JUDGEMENT
SUDHANSHU SEKHAR GANGULY, J. -
(1.) THE present matter arises out of an application under S.115 of the Civil P.C.
(2.) ADMITTEDLY in terms of a contract of earth filling the opposite party executed some work for the petitioner 1 and her bills, to a considerable extent, remained unpaid. The contract contained an arbitration clause, being clause 16 and invoking the same the opposite party submitted an application, registered as Misc. Case No. 27 of 1987 before the learned Assistant District Judge, 3rd Court, Alipore under S.8(2) of the Arbitration Act for the appointment of an Arbitrator. The petitioner 1 contested the said application. It was urged by the petitioner 1 first that on the selfsame ground the opposite party submitted another application before the learned Judge - being Misc. Case No. 2 of 1987 - which was dismissed on contest on 18-5-87 and the review application being Misc. Case No. 19 of 1987 in respect of the same remaining pending, the instant application was barred by res judicata. It was also urged that the present application was not maintainable since the opposite party instituted T.S. No. 234 of 1986 for filing of the Arbitration Agreement under S.20(4) of the Arbitration Act and the said suit was still pending. It was also urged that since the contract was executed at Denkuni, Hooghly and the work was also executed there, the learned Judge had no jurisdiction to entertain the matter. The case of the opposite party was also challenged on merits and it was urged that the opposite party did not finish the work entrusted with her and other agencies had to be engaged to complete the work. It was also urged that the opposite party exaggerated her claims in respect of some items of her bill and that she has already been paid fully for whatever work she has done.

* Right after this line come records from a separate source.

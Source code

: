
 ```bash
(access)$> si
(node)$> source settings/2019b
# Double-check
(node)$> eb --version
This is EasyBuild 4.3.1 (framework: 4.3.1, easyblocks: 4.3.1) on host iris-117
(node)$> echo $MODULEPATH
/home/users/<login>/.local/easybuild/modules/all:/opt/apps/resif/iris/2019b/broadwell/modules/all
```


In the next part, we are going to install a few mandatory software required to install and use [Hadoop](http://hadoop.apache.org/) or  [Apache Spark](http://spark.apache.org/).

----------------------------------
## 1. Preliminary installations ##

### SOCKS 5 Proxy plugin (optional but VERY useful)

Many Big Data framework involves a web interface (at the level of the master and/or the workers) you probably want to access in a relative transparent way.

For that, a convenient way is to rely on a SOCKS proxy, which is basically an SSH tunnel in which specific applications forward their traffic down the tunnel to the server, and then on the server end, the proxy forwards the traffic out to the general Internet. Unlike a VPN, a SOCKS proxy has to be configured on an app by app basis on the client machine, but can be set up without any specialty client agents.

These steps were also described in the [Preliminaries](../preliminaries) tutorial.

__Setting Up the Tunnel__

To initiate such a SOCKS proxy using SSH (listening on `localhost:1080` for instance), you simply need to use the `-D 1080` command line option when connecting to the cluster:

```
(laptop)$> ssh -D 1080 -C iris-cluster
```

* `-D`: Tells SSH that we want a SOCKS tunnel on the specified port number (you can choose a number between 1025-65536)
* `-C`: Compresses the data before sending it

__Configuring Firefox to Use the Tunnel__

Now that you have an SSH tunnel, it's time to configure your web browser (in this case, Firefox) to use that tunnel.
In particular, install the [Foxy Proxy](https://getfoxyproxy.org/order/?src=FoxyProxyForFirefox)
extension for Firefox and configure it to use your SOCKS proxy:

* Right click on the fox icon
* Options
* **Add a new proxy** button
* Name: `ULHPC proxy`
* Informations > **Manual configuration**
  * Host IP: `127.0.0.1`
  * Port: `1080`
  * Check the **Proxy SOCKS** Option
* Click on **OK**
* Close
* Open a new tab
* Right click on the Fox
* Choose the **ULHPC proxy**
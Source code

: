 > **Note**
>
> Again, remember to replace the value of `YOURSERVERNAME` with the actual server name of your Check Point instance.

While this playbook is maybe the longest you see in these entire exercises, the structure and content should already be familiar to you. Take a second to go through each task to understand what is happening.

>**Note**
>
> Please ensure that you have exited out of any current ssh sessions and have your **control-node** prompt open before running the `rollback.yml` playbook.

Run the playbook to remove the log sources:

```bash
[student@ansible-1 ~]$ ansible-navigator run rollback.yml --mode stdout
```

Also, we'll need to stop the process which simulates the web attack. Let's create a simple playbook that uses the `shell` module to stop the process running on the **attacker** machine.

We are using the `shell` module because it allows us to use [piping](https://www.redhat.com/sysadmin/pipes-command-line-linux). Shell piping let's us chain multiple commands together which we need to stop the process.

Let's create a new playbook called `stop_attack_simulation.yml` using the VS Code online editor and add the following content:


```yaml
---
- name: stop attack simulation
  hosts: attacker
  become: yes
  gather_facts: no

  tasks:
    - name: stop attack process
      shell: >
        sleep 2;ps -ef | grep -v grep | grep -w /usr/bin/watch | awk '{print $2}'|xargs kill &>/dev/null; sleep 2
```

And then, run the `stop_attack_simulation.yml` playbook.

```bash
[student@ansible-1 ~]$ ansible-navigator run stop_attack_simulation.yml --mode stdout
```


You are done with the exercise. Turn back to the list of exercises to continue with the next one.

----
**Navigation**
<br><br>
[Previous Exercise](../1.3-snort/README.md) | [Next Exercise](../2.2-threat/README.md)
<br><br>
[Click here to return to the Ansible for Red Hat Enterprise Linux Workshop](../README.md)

It appears that before the learned Assistant District Judge it was urged from the side of the opposite party that a notice for appointment of an Arbitrator under cl.16 of the agreement had been sent to the petitioner on 19-5-1987 under registered post. The receipt of this notice was denied from the side of the petitioner and it was urged from their side that the petition under S.8(2) was not maintainable in the absence of such a notice. The petitioner, however, admitted receipt of an Advocate's letter dt. 2-7-1987 from the side of the opposite party. The learned Judge holding that the aforementioned notice dt. 19-5-1987 must have reached the petitioner since it had been sent under registered post and further that in any case the petitioners could have appointed an Arbitrator on the basis of the Advocate's letter dt. 2-7-1987 found the application under S.8(2) maintainable in law and he appointed a retired Hon'ble Judge of this Court as the Arbitrator in this case. Hence, this revisional application.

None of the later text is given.